* [Task requirements]:
The listing that follows is to be output in full and without change.

* [Given entries]:

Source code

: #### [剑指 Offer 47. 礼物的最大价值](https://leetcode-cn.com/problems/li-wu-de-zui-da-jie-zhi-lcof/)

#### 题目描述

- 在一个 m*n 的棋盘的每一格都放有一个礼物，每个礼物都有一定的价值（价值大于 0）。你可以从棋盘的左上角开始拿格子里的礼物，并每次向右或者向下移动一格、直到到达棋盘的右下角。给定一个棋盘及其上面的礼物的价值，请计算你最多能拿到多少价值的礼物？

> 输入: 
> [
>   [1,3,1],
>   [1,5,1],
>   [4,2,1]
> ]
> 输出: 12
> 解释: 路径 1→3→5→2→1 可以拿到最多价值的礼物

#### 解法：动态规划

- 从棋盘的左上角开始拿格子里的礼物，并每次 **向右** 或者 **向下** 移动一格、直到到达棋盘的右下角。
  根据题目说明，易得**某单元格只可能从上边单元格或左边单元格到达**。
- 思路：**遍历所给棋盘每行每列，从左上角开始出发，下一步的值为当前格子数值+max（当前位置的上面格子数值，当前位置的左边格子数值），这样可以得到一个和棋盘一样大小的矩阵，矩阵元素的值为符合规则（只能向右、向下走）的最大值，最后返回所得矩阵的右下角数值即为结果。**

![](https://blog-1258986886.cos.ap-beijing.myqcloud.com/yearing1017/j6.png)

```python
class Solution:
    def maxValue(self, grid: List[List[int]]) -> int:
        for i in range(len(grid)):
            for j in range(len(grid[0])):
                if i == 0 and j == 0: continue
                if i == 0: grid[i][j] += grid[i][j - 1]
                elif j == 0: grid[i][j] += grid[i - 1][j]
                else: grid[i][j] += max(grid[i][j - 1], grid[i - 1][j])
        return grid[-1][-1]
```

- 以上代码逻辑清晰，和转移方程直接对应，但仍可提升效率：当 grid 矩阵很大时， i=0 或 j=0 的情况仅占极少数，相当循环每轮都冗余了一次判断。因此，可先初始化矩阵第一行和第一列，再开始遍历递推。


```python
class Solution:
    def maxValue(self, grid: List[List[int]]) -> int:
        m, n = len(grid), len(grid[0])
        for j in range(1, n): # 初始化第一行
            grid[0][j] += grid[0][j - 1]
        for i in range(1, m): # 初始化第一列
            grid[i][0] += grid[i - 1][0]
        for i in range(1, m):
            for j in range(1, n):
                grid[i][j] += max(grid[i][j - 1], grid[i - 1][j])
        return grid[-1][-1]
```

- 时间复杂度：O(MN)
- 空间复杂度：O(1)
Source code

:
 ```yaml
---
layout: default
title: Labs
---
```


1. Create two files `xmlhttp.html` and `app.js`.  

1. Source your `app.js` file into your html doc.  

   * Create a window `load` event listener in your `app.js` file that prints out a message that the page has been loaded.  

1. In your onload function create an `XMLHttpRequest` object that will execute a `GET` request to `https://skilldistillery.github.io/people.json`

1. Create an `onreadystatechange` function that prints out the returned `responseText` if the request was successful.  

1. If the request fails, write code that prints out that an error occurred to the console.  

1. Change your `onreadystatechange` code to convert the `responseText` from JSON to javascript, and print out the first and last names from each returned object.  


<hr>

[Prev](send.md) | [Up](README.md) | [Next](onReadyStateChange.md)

* [Response]:
Source code

: #### [剑指 Offer 47. 礼物的最大价值](https://leetcode-cn.com/problems/li-wu-de-zui-da-jie-zhi-lcof/)

#### 题目描述

- 在一个 m*n 的棋盘的每一格都放有一个礼物，每个礼物都有一定的价值（价值大于 0）。你可以从棋盘的左上角开始拿格子里的礼物，并每次向右或者向下移动一格、直到到达棋盘的右下角。给定一个棋盘及其上面的礼物的价值，请计算你最多能拿到多少价值的礼物？

> 输入: 
> [
>   [1,3,1],
>   [1,5,1],
>   [4,2,1]
> ]
> 输出: 12
> 解释: 路径 1→3→5→2→1 可以拿到最多价值的礼物

#### 解法：动态规划

- 从棋盘的左上角开始拿格子里的礼物，并每次 **向右** 或者 **向下** 移动一格、直到到达棋盘的右下角。
  根据题目说明，易得**某单元格只可能从上边单元格或左边单元格到达**。
- 思路：**遍历所给棋盘每行每列，从左上角开始出发，下一步的值为当前格子数值+max（当前位置的上面格子数值，当前位置的左边格子数值），这样可以得到一个和棋盘一样大小的矩阵，矩阵元素的值为符合规则（只能向右、向下走）的最大值，最后返回所得矩阵的右下角数值即为结果。**

![](https://blog-1258986886.cos.ap-beijing.myqcloud.com/yearing1017/j6.png)

```python
class Solution:
    def maxValue(self, grid: List[List[int]]) -> int:
        for i in range(len(grid)):
            for j in range(len(grid[0])):
                if i == 0 and j == 0: continue
                if i == 0: grid[i][j] += grid[i][j - 1]
                elif j == 0: grid[i][j] += grid[i - 1][j]
                else: grid[i][j] += max(grid[i][j - 1], grid[i - 1][j])
        return grid[-1][-1]
```

- 以上代码逻辑清晰，和转移方程直接对应，但仍可提升效率：当 grid 矩阵很大时， i=0 或 j=0 的情况仅占极少数，相当循环每轮都冗余了一次判断。因此，可先初始化矩阵第一行和第一列，再开始遍历递推。


```python
class Solution:
    def maxValue(self, grid: List[List[int]]) -> int:
        m, n = len(grid), len(grid[0])
        for j in range(1, n): # 初始化第一行
            grid[0][j] += grid[0][j - 1]
        for i in range(1, m): # 初始化第一列
            grid[i][0] += grid[i - 1][0]
        for i in range(1, m):
            for j in range(1, n):
                grid[i][j] += max(grid[i][j - 1], grid[i - 1][j])
        return grid[-1][-1]
```

- 时间复杂度：O(MN)
- 空间复杂度：O(1)
Source code

:
 ```yaml
---
layout: default
title: Labs
---
```


1. Create two files `xmlhttp.html` and `app.js`.  

1. Source your `app.js` file into your html doc.  

   * Create a window `load` event listener in your `app.js` file that prints out a message that the page has been loaded.  

1. In your onload function create an `XMLHttpRequest` object that will execute a `GET` request to `https://skilldistillery.github.io/people.json`

1. Create an `onreadystatechange` function that prints out the returned `responseText` if the request was successful.  

1. If the request fails, write code that prints out that an error occurred to the console.  

1. Change your `onreadystatechange` code to convert the `responseText` from JSON to javascript, and print out the first and last names from each returned object.  


<hr>

[Prev](send.md) | [Up](README.md) | [Next](onReadyStateChange.md)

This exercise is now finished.